I work in a corpulent iOS monorepo with 100s of Xcode projects in an Xcode workspace, and maintaining these has been a tedious task (custom scripts to update dependencies, framework references, sort project files, etc). Therefore, like many, we thought SPM with its abstracted and simplified module management would be a viable solution to modularization in our sprawling codebase!
After a cursory spike, we started migrating our 'core' frameworks at the root of the dependency tree into a single SPM package located at the root of the repository. Essentially, all of our shared frameworks. Fast-forward to today and it's been arguably one of the most painful and frustrating experiences in my career. Surprisingly, upgrading to Xcode14.1 has only made it worse.
I won't get into the myriad of issues, but here are them at a high level:
SPM is categorically untenable for external (remote) dependency management in medium-sized and larger projects
The number of 'resolve' issues related to SPM failing to download remote dependencies due to SSH, Git, cache, random resolve errors, etc. issues is innumerable. The performance, hidden and bizarre errors, poor caching, and developer support led to us ditching remote dependencies completely.
Instead, we went back to using Carthage to download our external dependencies. We integrate them into SPM using local binaries; this provided stability, an incredible performance boost, and developer productivity increase; but also disenchantment.
Poor configuration options
With an Xcode project, you can configure your targets to be built differently depending on the environment via xcconfig
files. We use these extensively to toggle settings such as "treat warnings as errors", "warn about type long type checking", etc. in different environments such as CI.
SPM does not provide an acceptable way to do this—especially if you are using SPM in a monorepo for iOS. We use test plans to build and test our packages which means we don't build our packages via swift package
. We ended up reading a JSON file that only existed in CI from the Package manifest to enable "treat warnings as errors" to preclude an influx of warnings slinking in; a complete hack for something that Xcode has supported for decades.
Slow builds: Create Build Description
The 'Create Build Description' in Xcode has seemingly gotten slower now that we've started using SPM (I cannot however verify SPM is to blame).
Primary issue: 'Resolve packages...' destroys developer productivity... even when they're all local!

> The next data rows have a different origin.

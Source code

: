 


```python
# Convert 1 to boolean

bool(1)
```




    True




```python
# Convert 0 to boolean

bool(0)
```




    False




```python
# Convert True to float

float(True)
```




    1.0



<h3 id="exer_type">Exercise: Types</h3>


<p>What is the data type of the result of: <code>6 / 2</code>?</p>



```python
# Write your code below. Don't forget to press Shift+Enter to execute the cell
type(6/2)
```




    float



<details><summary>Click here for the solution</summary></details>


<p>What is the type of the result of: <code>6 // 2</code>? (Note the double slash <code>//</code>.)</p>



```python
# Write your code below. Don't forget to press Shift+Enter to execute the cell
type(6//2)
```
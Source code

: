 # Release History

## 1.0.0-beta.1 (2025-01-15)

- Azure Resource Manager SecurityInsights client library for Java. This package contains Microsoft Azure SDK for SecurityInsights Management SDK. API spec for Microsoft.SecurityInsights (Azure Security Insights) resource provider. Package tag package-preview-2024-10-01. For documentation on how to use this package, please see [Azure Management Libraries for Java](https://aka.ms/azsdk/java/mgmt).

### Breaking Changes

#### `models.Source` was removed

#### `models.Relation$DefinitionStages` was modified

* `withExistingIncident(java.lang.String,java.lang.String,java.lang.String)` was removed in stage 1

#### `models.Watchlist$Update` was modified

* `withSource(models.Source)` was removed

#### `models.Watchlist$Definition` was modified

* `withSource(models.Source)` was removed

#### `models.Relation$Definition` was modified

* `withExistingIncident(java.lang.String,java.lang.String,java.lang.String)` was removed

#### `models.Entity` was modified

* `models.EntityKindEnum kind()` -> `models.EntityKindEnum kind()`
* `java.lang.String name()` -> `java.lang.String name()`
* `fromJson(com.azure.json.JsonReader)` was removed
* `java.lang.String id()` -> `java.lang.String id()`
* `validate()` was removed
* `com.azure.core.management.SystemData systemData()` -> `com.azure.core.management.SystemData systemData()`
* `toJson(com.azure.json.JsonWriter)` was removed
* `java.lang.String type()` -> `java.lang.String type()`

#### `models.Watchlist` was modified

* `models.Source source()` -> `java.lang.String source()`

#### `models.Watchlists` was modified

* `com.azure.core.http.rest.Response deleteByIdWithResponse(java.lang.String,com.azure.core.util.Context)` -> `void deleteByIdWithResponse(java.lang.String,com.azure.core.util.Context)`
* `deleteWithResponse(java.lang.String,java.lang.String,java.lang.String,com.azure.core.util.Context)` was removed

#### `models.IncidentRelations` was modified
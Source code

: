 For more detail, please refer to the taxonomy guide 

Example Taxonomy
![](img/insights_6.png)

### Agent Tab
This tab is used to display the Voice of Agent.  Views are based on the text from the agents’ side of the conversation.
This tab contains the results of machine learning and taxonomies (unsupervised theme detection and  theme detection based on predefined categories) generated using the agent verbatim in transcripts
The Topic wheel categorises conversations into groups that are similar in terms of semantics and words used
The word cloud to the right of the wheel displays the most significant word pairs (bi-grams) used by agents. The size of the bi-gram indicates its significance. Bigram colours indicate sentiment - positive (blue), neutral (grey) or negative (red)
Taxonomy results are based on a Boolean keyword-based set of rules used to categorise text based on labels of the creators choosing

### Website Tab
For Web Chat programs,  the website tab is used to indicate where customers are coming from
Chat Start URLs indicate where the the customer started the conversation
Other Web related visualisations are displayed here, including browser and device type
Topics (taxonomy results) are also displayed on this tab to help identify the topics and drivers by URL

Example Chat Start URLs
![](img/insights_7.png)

Previously in Xcode 13, we were able to resolve the package(s) in our workspace from the command line to prevent Xcode from spinning upon opening. With Xcode 14.1, resolving packages from the command line does nothing, and Xcode completely hangs and beach balls for ~5-20s to resolve LOCAL packages when opening Xcode. We don't have ANY remote dependencies and it can take upwards of 20 seconds to resolve our manifest, which as of today has 10 products and ~20 targets, and depends on one local package that contains 2 products and 2 targets.
Xcode has even started to hang (~10s) when being closed (could be unrelated).
However, that's not even the worst part, performing simple and common operations such as adding a file to a package target cause Xcode to start resolving again! When the 'Resolve Packages' occurs, Xcode again hangs (beach balls) for 2-3s. Note, adding a file to one of the Xcode projects in the workspace is instant.
This is all using M1 Pros and M1 Pro Maxes with a minimum of 32 GB of RAM.
One thing to note is that opening the Package outside of the Xcode workspace is faster, but 'Resolves' still occur for the same operations (e.g. adding a file).
Questions:
-
How does one prevent Xcode from spuriously performing 'Resolve Packages' when performing basic operations like adding a file or switching branches (mind you, 0 changes to the
Package.swift
file)? -
Is there any way to disable
Resolve Packages
entirely and rely on manually running it? Does Xcode really need toResolve packages
every time a file is added (even when the file is outside of any of the package targets paths)? -
Does anyone have troubleshooting tips and ideas to understand why Xcode needs to
Resolvle Packages
when the manifest never changes? Spending minutes a day on an M1 Pro opening Xcode and adding files is rather frustrating. -
Why does
Resolve Packages...
cause Xcode to hang at all? Shouldn't this be a background operation? -
Will the performance of SPM improve (esp. with Xcode)? Should we abandon the ship and return to our custom Xcode generation scripts?
At this point, we've halted the migration of non-shared frameworks to SPM due to the increasingly high cost of stymying developer productivity.
Thanks for following along and I appreciate any advice, recommendations, or moral support.